Qui sont les pauvres ? Ou plutôt les extrêmement pauvres ? S’il existe une certaine difficulté à définir les plus pauvres,3 s’il est malaisé de cerner avec précision la pauvreté4, les historiens peuvent s’entendre sur une définition assez large : « Le pauvre est celui qui se trouve dans une situation de dépendance, de faiblesse, d’humiliation »,5 complétée par ce que le père Joseph Wresinski appelle « un cumul de précarités. »
Mais, s’il y a un large consensus sur les conditions de l’extrême pauvreté, il est par contre difficile pour l’historien de trouver des critères de définition en ce qui concerne la représentation.

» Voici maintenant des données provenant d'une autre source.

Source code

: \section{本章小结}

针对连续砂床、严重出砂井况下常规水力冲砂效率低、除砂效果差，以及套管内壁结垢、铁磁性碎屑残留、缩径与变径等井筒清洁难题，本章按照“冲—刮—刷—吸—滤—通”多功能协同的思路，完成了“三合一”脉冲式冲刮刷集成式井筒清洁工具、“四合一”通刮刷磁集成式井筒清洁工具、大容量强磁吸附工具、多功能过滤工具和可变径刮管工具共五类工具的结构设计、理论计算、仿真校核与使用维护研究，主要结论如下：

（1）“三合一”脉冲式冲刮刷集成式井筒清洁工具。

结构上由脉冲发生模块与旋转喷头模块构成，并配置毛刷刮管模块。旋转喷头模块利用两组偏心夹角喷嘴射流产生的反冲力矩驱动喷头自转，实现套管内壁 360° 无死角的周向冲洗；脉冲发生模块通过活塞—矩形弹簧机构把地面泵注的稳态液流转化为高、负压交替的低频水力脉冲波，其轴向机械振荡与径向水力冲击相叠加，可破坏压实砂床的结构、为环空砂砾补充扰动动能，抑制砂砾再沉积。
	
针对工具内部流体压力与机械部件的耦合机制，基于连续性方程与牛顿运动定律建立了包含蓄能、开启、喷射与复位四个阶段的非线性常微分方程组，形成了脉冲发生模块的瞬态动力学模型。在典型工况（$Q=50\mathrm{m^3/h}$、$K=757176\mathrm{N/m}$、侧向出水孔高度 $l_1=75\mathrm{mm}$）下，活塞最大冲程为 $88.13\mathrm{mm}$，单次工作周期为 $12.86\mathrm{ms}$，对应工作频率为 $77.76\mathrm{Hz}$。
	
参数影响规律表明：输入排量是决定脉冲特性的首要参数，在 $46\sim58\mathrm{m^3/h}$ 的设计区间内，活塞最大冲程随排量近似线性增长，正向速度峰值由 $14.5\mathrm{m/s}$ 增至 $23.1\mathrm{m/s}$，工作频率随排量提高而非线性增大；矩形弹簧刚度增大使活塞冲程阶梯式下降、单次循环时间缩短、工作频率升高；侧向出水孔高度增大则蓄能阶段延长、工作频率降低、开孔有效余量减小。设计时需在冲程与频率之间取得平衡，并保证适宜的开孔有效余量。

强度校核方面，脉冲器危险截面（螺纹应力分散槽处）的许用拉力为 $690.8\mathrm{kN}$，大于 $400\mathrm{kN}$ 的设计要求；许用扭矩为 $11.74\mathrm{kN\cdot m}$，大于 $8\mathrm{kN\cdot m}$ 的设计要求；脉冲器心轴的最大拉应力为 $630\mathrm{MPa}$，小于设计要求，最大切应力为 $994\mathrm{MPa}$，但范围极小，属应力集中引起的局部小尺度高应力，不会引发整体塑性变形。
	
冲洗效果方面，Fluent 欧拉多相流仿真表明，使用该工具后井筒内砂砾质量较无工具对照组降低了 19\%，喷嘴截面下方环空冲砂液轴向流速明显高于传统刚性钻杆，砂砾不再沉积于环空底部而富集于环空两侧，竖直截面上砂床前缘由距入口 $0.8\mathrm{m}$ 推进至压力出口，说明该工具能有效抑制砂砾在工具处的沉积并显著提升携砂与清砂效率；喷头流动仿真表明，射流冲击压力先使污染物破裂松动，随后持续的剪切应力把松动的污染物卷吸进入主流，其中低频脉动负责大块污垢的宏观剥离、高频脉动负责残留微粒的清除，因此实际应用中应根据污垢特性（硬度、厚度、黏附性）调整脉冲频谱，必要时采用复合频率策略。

Il ne s’agit pas ici de l’image que nous nous faisons du plus pauvre, mais bien du pauvre-sujet, locuteur de sa propre histoire. Pourquoi cette difficulté ? Parce que la non-représentation semble être une des conditions de l’extrême pauvreté. Et si une telle affirmation est décourageante, elle traduit bien l’impuissance de la société à l’égard de la pauvreté. Le regard de l’historien ne se situe pas au niveau du désir, il est l'instantané d’un état, la constatation d’un fait. Comment représenter ce qui n’a pas d’existence ? Dans le premier atelier sur la période révolutionnaire, on constate que le pauvre indique un manque, une faille, non susceptible de représentation. Le pauvre s'inscrit en négatif dans le tissu social. Dans le deuxième6, les mots sont encore plus définitifs : « Les gens du quatrième ordre peuvent-ils être considérées comme des sujets de droits ? Le pauvre est-il autonome ? … Sujets abstraits, les pauvres sont réincarnés pour être objets. » Si l’on ne tourne vers l’atelier sur les pratiques sociales7, la conclusion est sans appel : « L’objet à représenter n’existe socialement pas, il n’a pas d’unité, pas de cohérence. Le statut social de ce que l’on entend représenter est justement de n’être rien. Ni classe, ni groupe, ni mouvement social ni peuple. Que veut dire être le porte-parole d’individus sans parole ? » en écho, dans sa définition du plus pauvre, Marcel David8 énonce les données du problèmes : « Le pauvre, c’est celui qui ne peut pas être représenté, car il ne peut l’être qu’à travers une communauté qui lui fait défaut. »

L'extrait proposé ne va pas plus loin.